We paused for a lunch of fruit and coarse arepa cornbread. I had watched Paco’s mother bake the small rounds in her rock-walled kitchen in San Rafael. The tiny room had no chimney and blue smoke, cut by shafts of sunlight through a tiny window overlooking the pig pound, wraithed around our heads before slowly easing through chinks in the pantile roof. She was a small plump woman with one of those strong Indian faces that seemed to be hacked out of Andean gneiss. But when she smiled through the smoke her features immediately softened into girlish femininity. I liked her, even though I couldn’t understand a word of her soft chatter. And I think she liked me too because she picked our lunch loaves very carefully, smelling each one, tapping the hard, almost black crust with her fingers before wrapping them in cheesecloth and sending us off into the hills with a blessing and a final smile.

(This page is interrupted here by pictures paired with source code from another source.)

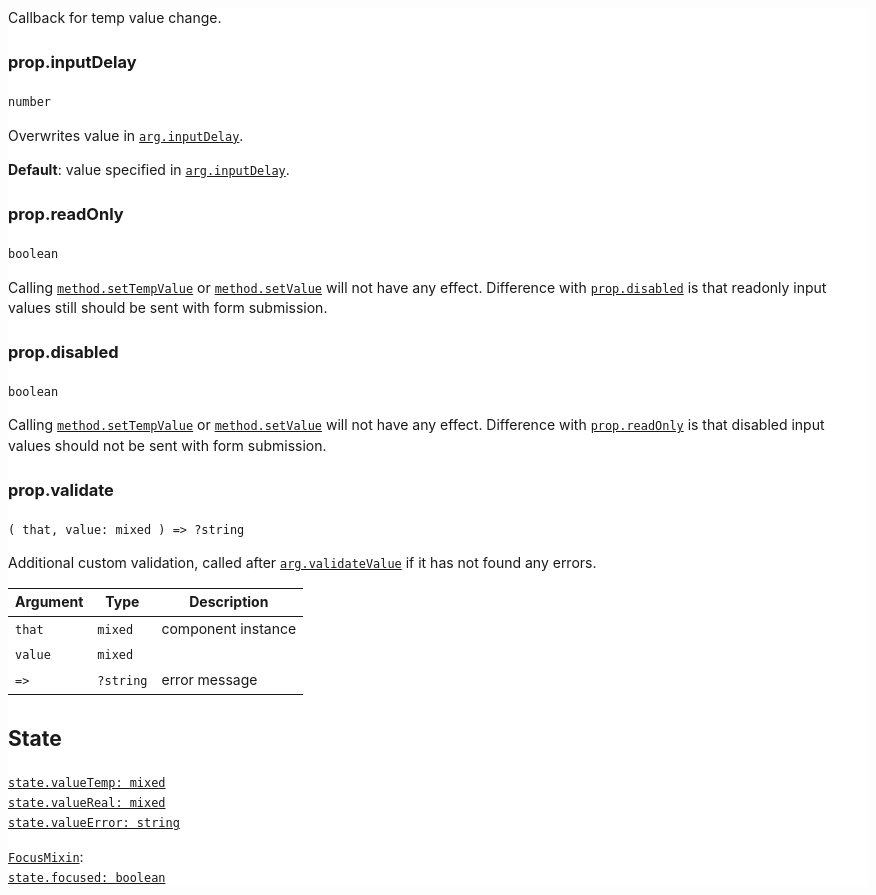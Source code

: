 Callback for temp value change.


### prop.inputDelay

`number`

Overwrites value in [`arg.inputDelay`](#arginputdelay).

**Default**: value specified in [`arg.inputDelay`](#arginputdelay).


### prop.readOnly

`boolean`

Calling [`method.setTempValue`](#methodsettempvaue) or [`method.setValue`](#methodsetvalue) will not have any effect.
Difference with [`prop.disabled`](#propdisabled) is that readonly input values still should be sent with form submission.


### prop.disabled

`boolean`

Calling [`method.setTempValue`](#methodsettempvaue) or [`method.setValue`](#methodsetvalue) will not have any effect.
Difference with [`prop.readOnly`](#propreadonly) is that disabled input values should not be sent with form submission.


### prop.validate

`( that, value: mixed ) => ?string`

Additional custom validation, called after [`arg.validateValue`](#argvalidatevalue) if it has not found any errors.

| Argument | Type      | Description        |
| -------- | --------- | ------------------ |
| `that`   | `mixed`   | component instance |
| `value`  | `mixed`   |                    |
| `=>`     | `?string` | error message      |


## State

[`state.valueTemp: mixed`](#statevaluetemp)  
[`state.valueReal: mixed`](#statevaluereal)  
[`state.valueError: string`](#statevalueerror)  

[`FocusMixin`](../mixin.interface.Focus/README.md#state):  
[`state.focused: boolean`](../mixin.interface.Focus/README.md#statefocused)  
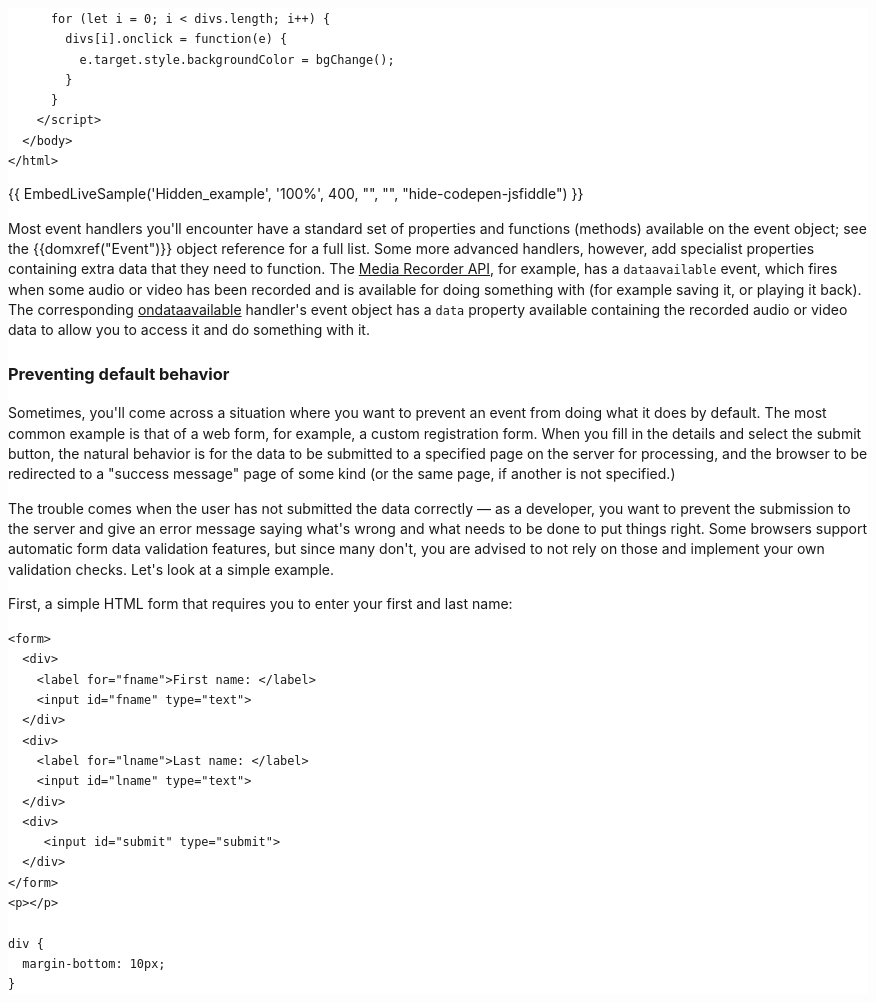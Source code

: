           for (let i = 0; i < divs.length; i++) {
            divs[i].onclick = function(e) {
              e.target.style.backgroundColor = bgChange();
            }
          }
        </script>
      </body>
    </html>

{{ EmbedLiveSample('Hidden\_example', '100%', 400, "", "", "hide-codepen-jsfiddle") }}

Most event handlers you'll encounter have a standard set of properties and functions (methods) available on the event object; see the {{domxref("Event")}} object reference for a full list. Some more advanced handlers, however, add specialist properties containing extra data that they need to function. The [Media Recorder API](/en-US/docs/Web/API/MediaStream_Recording_API), for example, has a `dataavailable` event, which fires when some audio or video has been recorded and is available for doing something with (for example saving it, or playing it back). The corresponding [ondataavailable](/en-US/docs/Web/API/MediaRecorder/ondataavailable) handler's event object has a `data` property available containing the recorded audio or video data to allow you to access it and do something with it.

### Preventing default behavior

Sometimes, you'll come across a situation where you want to prevent an event from doing what it does by default. The most common example is that of a web form, for example, a custom registration form. When you fill in the details and select the submit button, the natural behavior is for the data to be submitted to a specified page on the server for processing, and the browser to be redirected to a "success message" page of some kind (or the same page, if another is not specified.)

The trouble comes when the user has not submitted the data correctly — as a developer, you want to prevent the submission to the server and give an error message saying what's wrong and what needs to be done to put things right. Some browsers support automatic form data validation features, but since many don't, you are advised to not rely on those and implement your own validation checks. Let's look at a simple example.

First, a simple HTML form that requires you to enter your first and last name:

    <form>
      <div>
        <label for="fname">First name: </label>
        <input id="fname" type="text">
      </div>
      <div>
        <label for="lname">Last name: </label>
        <input id="lname" type="text">
      </div>
      <div>
         <input id="submit" type="submit">
      </div>
    </form>
    <p></p>

    div {
      margin-bottom: 10px;
    }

We let the horse, the mule, and the donkey graze by a stream which tumbled over large boulders into a deep pool, clear as uncracked crystal. It was hot in the sheltered spot we’d selected for lunch, out of the valley breezes. The water was tempting, so I stripped off and plunged in.
And almost plunged right out again. The pool was virtually ice and the hot sun made it seem even colder.
Paco laughed through his mouthful of arepa, spraying crumbs. In his broken Spanish-English I heard him explain that the water in the stream had come from melting snow and ice fields in the mountains high up above the pass.
I tried to fake nonchalance as I splashed about, aware that my body was rapidly losing all feeling.
“It’s fine, Paco. Once you get used to it, it’s fine. Come on in!”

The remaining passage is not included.